ONE PLANT HELP
A thousand acres of land on Cape Cod were once blown away. This wind excavation was ten feet deep. It was not an extraordinary wind, but extraordinary land. It was made of rock ground up into fine sand by the waves on the shore.
In all the deserts of the world the wind blows the itinerant sand on its far journeys. If the wind is moderate it heaps the sand up into little hills, some of them six hundred feet high, around any obstruction, and then blows the sand up the slanting face of the hill and over the top, where it falls out of the wind on the leeward side. In this way the hill is always traveling. In North Carolina hills start inland, and travel right on, burying a house or farm if it be in the way, but resurrecting it again on the other side as the hill goes on. Anyone may see these hills at the south end of Lake Michigan, as he approaches Chicago, west of San Francisco, all along up the Columbia River--the sand having come on the wings of the wind from the coast.

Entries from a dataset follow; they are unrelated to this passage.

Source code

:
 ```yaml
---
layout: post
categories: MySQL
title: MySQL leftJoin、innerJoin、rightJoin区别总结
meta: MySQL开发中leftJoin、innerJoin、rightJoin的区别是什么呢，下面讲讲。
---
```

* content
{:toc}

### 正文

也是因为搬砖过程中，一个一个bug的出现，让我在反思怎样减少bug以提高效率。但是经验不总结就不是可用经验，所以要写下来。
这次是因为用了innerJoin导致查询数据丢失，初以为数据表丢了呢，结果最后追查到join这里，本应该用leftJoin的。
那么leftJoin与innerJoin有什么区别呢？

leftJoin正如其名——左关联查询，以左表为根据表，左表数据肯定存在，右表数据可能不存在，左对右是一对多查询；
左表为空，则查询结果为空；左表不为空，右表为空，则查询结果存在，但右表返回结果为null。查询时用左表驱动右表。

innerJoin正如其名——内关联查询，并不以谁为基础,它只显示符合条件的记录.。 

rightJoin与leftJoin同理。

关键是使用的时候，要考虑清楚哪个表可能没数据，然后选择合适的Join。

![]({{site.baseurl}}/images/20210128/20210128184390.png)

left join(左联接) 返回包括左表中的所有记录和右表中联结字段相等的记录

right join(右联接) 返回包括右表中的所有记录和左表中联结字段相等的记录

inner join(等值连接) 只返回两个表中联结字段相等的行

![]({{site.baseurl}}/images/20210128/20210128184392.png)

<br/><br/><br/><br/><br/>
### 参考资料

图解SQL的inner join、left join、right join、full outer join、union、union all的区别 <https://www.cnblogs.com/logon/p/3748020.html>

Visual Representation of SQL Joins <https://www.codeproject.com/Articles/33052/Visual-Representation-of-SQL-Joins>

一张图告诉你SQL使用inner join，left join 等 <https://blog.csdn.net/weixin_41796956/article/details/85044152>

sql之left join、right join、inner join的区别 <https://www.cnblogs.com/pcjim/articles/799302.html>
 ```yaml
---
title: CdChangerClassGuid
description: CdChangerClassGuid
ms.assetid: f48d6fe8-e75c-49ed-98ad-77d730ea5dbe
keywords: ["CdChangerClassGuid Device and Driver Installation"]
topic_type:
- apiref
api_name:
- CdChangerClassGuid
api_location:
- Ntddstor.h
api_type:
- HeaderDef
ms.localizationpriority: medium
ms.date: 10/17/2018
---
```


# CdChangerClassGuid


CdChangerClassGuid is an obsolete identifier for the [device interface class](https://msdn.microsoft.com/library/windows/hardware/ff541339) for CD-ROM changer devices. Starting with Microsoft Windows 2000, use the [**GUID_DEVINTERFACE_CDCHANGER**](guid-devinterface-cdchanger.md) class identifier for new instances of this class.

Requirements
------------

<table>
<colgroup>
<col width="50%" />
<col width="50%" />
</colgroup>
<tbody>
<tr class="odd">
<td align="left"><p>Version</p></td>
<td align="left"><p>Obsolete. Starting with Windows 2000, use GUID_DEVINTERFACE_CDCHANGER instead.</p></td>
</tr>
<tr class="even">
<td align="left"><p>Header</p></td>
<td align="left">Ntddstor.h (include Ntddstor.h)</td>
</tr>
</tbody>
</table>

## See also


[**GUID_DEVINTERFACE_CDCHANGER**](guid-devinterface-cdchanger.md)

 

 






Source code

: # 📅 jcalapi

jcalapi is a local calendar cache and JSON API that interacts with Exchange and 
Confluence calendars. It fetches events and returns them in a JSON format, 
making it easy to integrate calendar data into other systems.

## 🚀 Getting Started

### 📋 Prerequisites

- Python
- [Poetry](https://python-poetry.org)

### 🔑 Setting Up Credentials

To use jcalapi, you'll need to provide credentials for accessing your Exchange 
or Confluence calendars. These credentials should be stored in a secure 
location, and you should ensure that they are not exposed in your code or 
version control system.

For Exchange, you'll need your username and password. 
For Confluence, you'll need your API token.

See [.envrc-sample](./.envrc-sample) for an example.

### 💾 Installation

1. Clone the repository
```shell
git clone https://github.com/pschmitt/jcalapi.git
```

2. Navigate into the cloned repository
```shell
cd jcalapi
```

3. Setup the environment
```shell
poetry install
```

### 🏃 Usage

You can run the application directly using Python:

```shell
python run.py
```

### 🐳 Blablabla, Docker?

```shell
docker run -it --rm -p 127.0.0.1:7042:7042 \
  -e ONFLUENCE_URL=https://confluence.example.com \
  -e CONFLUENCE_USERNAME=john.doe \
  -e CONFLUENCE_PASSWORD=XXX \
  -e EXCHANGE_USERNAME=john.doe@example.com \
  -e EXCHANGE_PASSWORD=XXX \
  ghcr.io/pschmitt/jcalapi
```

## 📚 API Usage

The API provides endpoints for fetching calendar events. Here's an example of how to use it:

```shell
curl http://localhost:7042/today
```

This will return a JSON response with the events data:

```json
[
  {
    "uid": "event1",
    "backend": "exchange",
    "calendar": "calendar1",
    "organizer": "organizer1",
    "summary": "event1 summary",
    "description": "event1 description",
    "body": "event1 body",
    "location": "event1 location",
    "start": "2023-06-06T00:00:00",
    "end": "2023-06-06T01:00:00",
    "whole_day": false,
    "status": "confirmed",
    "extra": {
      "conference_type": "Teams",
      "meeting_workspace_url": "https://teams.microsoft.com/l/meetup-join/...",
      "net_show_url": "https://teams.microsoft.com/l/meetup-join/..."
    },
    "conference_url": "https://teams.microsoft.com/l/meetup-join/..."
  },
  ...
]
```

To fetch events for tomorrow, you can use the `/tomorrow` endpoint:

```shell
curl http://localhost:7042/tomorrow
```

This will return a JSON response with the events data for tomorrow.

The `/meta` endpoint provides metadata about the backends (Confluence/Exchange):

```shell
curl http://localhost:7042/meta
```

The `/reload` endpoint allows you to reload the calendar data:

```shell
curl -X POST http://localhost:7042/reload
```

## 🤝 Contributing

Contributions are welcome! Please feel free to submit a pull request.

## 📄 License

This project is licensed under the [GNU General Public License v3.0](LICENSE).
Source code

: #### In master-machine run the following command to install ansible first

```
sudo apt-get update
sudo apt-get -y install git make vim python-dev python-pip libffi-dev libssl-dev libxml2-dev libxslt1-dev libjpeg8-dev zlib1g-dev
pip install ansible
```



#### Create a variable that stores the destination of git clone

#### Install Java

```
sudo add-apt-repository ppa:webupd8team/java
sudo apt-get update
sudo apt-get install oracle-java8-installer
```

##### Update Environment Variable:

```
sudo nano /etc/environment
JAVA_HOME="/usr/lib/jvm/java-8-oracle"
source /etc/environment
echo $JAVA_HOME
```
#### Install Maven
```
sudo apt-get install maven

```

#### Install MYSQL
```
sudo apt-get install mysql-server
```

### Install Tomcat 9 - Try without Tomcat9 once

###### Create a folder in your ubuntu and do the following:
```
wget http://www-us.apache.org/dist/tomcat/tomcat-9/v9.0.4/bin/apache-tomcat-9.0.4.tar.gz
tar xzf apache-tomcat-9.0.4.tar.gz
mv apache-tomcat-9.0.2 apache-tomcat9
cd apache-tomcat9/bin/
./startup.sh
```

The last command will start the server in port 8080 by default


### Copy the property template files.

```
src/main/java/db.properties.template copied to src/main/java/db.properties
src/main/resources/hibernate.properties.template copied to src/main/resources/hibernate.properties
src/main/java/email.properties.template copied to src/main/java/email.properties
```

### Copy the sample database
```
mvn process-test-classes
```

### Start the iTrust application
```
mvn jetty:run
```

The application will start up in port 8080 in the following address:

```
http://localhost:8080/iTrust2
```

But to see the whole visible world on a march one needs to go to a really large desert. The Pyramids and the Sphinx have been partly buried, and parts of the valley of the Nile threatened, by hordes of sand hills marching in from the desert; cities have been buried and harbors filled up. Many of the harbors of the ancient civilizations are mere miasmatic marshes now. This is partly in consequence of the silt brought in by the rivers; but where the rivers do not flow in it is because the sand blows in along the shore. Harbors are especially endangered when their protection from the waves consists of a bank of sand, as on Cape Cod and the Sandy Hook below the Narrows of the harbor of New York.
How can man combat part of the continent on the move, driven by the ceaseless powers of the air? By a humble plant or two. The movement of the sand hills that threaten to destroy the marvelous beauty of the grounds of the Hotel del Monte at Monterey is stopped by planting dwarf pines. The sand dunes that prevent much of Holland from being reconquered by the sea are protected with great care by willows, etc., and the coast sands of parts of eastern France have been sown with sea pine and broom.
The tract of a thousand acres on Cape Cod had been protected by humble beach grass. Some careless herder let the cows eat it in places, and away went part of a township. It is now a punishable crime on Cape Cod to destroy beach grass.